L’âme est pleine de fierté et de peine
Les enfants de la guerre – Témoins du fascisme Sinaïda Moltchanova, Orenbourg

, par  Gudrun Stelmaszewski , popularité : 2%

Aux ennemis, à ceux qui n’ont connu la guerre que par ouï-dire, mais ont déjà calomnié le pays des vainqueurs et les leaders de cette époque, nous déclarons : pensez-y, nous sommes les témoins de la guerre, les témoins du fascisme – et nous sommes encore en vie !
Oui, nous avons beaucoup d’estime pour l’époque soviétique. C’était une époque éthique, pleine d’idées, d’amour, d’amitié, de confiance, où l’un a répondu à l’autre, où a existé un calme cordiale. Nous avons vécu dans une société sans les riches et les pauvres, sans humiliation et méprise.

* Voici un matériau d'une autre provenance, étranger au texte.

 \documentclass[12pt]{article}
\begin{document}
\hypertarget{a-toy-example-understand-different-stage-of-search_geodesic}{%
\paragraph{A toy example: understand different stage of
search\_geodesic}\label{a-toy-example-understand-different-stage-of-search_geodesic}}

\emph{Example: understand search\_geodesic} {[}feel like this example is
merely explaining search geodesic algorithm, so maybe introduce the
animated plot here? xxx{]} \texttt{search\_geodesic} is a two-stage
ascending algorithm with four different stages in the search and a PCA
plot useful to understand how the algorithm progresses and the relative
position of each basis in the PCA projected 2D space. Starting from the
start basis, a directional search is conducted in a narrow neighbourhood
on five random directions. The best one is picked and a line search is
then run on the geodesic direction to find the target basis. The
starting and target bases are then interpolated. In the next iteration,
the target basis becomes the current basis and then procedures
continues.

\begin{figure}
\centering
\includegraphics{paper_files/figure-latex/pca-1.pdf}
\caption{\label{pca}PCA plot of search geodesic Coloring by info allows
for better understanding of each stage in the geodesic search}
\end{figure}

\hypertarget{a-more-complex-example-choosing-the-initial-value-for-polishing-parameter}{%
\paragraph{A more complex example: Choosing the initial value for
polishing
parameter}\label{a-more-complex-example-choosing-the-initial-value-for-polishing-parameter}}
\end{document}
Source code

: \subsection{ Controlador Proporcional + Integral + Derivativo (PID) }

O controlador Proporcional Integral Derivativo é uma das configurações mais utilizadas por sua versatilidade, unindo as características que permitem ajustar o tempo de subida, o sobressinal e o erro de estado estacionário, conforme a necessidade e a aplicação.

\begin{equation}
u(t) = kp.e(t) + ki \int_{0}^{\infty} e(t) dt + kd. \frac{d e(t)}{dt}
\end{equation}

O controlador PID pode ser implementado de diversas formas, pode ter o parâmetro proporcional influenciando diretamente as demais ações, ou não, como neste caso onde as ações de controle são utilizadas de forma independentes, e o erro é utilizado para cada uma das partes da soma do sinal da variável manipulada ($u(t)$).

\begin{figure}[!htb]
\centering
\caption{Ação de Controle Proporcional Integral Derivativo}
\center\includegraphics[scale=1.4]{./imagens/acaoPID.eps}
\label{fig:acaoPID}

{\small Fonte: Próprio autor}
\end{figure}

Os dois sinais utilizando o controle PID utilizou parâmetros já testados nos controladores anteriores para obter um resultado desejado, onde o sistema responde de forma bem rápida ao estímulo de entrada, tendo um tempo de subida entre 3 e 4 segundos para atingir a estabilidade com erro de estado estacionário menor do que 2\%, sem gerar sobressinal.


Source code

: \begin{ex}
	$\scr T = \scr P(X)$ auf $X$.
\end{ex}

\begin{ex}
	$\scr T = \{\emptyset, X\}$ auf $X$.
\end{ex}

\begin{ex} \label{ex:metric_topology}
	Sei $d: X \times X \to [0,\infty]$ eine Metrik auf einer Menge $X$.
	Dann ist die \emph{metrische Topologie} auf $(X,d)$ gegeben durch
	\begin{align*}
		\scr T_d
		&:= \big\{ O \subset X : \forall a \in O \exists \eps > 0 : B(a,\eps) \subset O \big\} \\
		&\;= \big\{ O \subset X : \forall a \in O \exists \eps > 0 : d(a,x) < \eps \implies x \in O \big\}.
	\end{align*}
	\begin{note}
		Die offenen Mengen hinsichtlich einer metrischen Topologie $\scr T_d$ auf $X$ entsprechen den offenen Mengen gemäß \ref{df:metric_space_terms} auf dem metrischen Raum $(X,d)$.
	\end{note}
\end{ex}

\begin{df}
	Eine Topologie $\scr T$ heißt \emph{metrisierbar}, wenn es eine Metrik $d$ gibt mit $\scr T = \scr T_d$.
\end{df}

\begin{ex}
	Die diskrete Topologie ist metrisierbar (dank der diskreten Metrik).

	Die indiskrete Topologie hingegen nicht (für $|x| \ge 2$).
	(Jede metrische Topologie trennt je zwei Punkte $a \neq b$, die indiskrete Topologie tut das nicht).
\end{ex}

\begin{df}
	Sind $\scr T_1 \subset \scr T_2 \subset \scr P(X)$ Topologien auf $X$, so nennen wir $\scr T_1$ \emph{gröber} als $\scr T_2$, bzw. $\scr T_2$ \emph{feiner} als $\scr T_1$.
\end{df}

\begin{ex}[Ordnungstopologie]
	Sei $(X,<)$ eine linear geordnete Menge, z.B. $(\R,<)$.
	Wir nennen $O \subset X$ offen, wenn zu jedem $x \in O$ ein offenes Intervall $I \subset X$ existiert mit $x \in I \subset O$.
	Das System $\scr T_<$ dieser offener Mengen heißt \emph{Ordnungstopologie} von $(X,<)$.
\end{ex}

Nous sommes fiers de notre victoire dans la Grande Guerre pour la Patrie, fiers de nos grands chefs de l’armée qui ont assuré cette victoire. (…) Nous, les « enfants de la guerre », les orphelins qui vivent encore, nous nous inclinons devant eux et nous nous souvenons d’eux. Nous nous souvenons des officiers et soldats qui ont été tué sur les champs de bataille. Nous nous inclinons devant leurs tombes et devant celle du soldat inconnu.
Aujourd’hui, notre génération vit un choc de civilisation. Nous regardons la réalité actuelle, mais la douleur du passé brûle en nous. Des fois, on entend parler les Svanidse, Posners, Ganapolski et Radsinski et se pose la question : Qui d’entre eux a participé à la Grande Guerre pour la Patrie ? Qui a vécu tout le temps de la guerre sur le territoire occupé ? Qui d’entre eux a reçu les lettres, écrites par les pères, fils, filles ou parents au front de la guerre ? Qui connais personnellement le fascisme et peut le justifier ? Et comment peut-on haïr tellement le passé ? Comment peut-on tellement mépriser l’Union soviétique ?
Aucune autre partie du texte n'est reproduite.